NADINE Morano with Nicolas Sarkozy.
NADINE Morano with Nicolas Sarkozy.

MUCH unwillingly as it is, French politicians of the Left but also of the Right are at the moment furiously scratching their own (and each others’) backs and crying foul. The cause behind this abrasive malaise happens to be Nadine Morano, a Republican party activist and former minister under President Nicolas Sarkozy.

Morano, currently a member of the European parliament, was invited recently on a late night TV talk show. One of the inevitable questions put before her concerned the unprecedented influx of refugees. “Welcoming immigrants from war-torn regions is one thing,” she said calmly, “but France has no reason to sacrifice its own identity as we are after all a white-skinned civilisation with our own values and culture.”

This caused uproar not only in the Socialist circles but also within Morano’s own party. Given today’s pensée unique and global village ideologies that dominate all intellectual debates, one is not supposed to mention skin colour. Besides, with the regional elections due in December, the rightists and the leftists are both keen on not losing the sympathies of the immigrant voters.

So there was an avalanche of devastating criticism from both the camps. But apparently Morano had expected it and had kept at least two trump cards up her sleeve. She slammed them down one after the other during another interview: “Some time ago I happened to be on a visit to Yamoussoukro where I made a statement saying the Ivory Coast was a country of black-skinned people and that foreign countries had no right to intervene there. Not only had no one objected, my declaration was hailed as something very positive. Why should a similar affirmation about my own country become so controversial?”
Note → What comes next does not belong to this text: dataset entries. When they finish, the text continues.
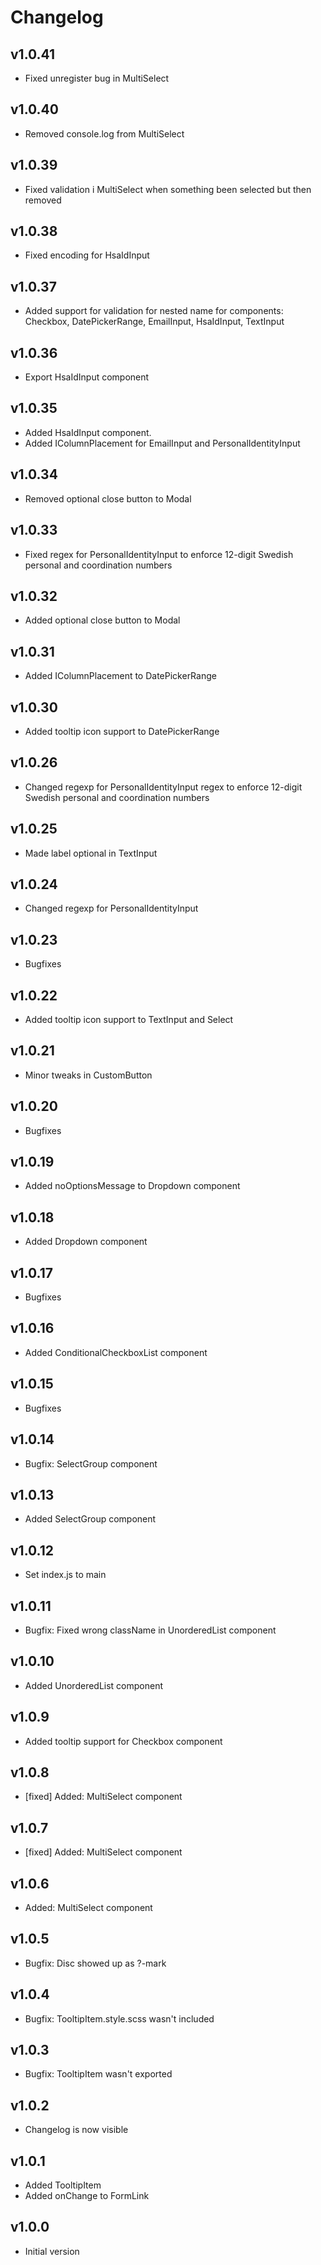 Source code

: # Changelog

## v1.0.41
* Fixed unregister bug in MultiSelect

## v1.0.40
* Removed console.log from MultiSelect
 
## v1.0.39
* Fixed validation i MultiSelect when something been selected but then removed

## v1.0.38
* Fixed encoding for HsaIdInput

## v1.0.37
* Added support for validation for nested name for components: Checkbox, DatePickerRange, EmailInput, HsaIdInput, TextInput

## v1.0.36
* Export HsaIdInput component

## v1.0.35
* Added HsaIdInput component.
* Added IColumnPlacement for EmailInput and PersonalIdentityInput

## v1.0.34
* Removed optional close button to Modal

## v1.0.33
* Fixed regex for PersonalIdentityInput to enforce 12-digit Swedish personal and coordination numbers

## v1.0.32
* Added optional close button to Modal

## v1.0.31
* Added IColumnPlacement to DatePickerRange

## v1.0.30
* Added tooltip icon support to DatePickerRange

## v1.0.26
* Changed regexp for PersonalIdentityInput regex to enforce 12-digit Swedish personal and coordination numbers

## v1.0.25
* Made label optional in TextInput

## v1.0.24
* Changed regexp for PersonalIdentityInput

## v1.0.23
* Bugfixes

## v1.0.22
* Added tooltip icon support to TextInput and Select

## v1.0.21
* Minor tweaks in CustomButton

## v1.0.20
* Bugfixes

## v1.0.19
* Added noOptionsMessage to Dropdown component

## v1.0.18
* Added Dropdown component

## v1.0.17
* Bugfixes

## v1.0.16
* Added ConditionalCheckboxList component

## v1.0.15
* Bugfixes

## v1.0.14
* Bugfix: SelectGroup component

## v1.0.13
* Added SelectGroup component

## v1.0.12
* Set index.js to main

## v1.0.11
* Bugfix: Fixed wrong className in UnorderedList component

## v1.0.10
* Added UnorderedList component

## v1.0.9
* Added tooltip support for Checkbox component

## v1.0.8
* [fixed] Added: MultiSelect component

## v1.0.7
* [fixed] Added: MultiSelect component

## v1.0.6
* Added: MultiSelect component

## v1.0.5
* Bugfix: Disc showed up as ?-mark

## v1.0.4
* Bugfix: TooltipItem.style.scss wasn't included

## v1.0.3
* Bugfix: TooltipItem wasn't exported

## v1.0.2
* Changelog is now visible

## v1.0.1
* Added TooltipItem
* Added onChange to FormLink 

## v1.0.0
* Initial version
Morano further explained that she was only alluding to what Gen Charles de Gaulle had said fifty-eight years ago. Then she quoted the French national hero’s own words: “This is a very good thing that there are yellow-skinned, black-skinned and brown-skinned people in France. Nevertheless they remain a small minority. Our majority consists of white-skinned Europeans with their Latin-Greek civilisation and Christian religion.” As could be expected, this added fuel to the fire. Many intellectuals of the Left came forward with the point of view that what Gen de Gaulle had said six decades ago cannot hold true today, as times change and yesterday’s values are no longer relevant.
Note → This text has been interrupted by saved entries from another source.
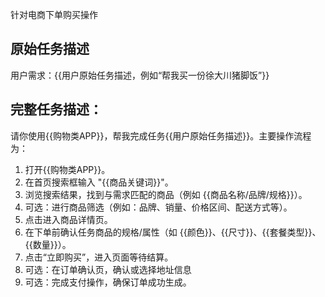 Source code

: 针对电商下单购买操作

## 原始任务描述

用户需求：{{用户原始任务描述，例如“帮我买一份徐大川猪脚饭”}}

## 完整任务描述：

请你使用{{购物类APP}}，帮我完成任务{{用户原始任务描述}}。主要操作流程为：

1. 打开{{购物类APP}}。
2. 在首页搜索框输入 "{{商品关键词}}"。
3. 浏览搜索结果，找到与需求匹配的商品（例如 {{商品名称/品牌/规格}}）。
4. 可选：进行商品筛选（例如：品牌、销量、价格区间、配送方式等）。
5. 点击进入商品详情页。
6. 在下单前确认任务商品的规格/属性（如 {{颜色}}、{{尺寸}}、{{套餐类型}}、{{数量}}）。
7. 点击“立即购买”，进入页面等待结算。
8. 可选：在订单确认页，确认或选择地址信息
9. 可选：完成支付操作，确保订单成功生成。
But by now another intellectual circle has gathered behind Morano. Her supporters say if values really change with times, then all that Jesus Christ, Plato or Buddha, to take only a few examples, had taught thousands of years ago should be rendered null and void today. Taking account of this unexpected development, the Republican chief Sarkozy has so far refrained from making any direct criticism of Morano or even from citing her name. “All I have to say is that we need to control our vocabulary,” he remarked.

Republican parliamentarian and former Af-Pak ambassador Pierre Lellouche was more explicit: “She probably chose her words somewhat clumsily, but I think in her declaration Nadine Morano represents the opinion of a large majority of the French people.”

Last week she was in Moscow as the European Union’s representative at the International Security Forum. On return home Morano went directly to the village of Colombey-les-deux-Eglises to attend a religious ceremony at the tomb of Gen Charles de Gaulle.

Following a special meeting last Wednesday, Sarkozy disqualified Morano from Republican candidature in December’s elections. Invited during a television news broadcast the next day, she said she preferred losing her candidature to apologising. “I get thousands of messages every day from people of all classes congratulating me on having the courage to say what everyone is too afraid to admit,” she told the news presenter.

—The writer is a journalist based in Paris.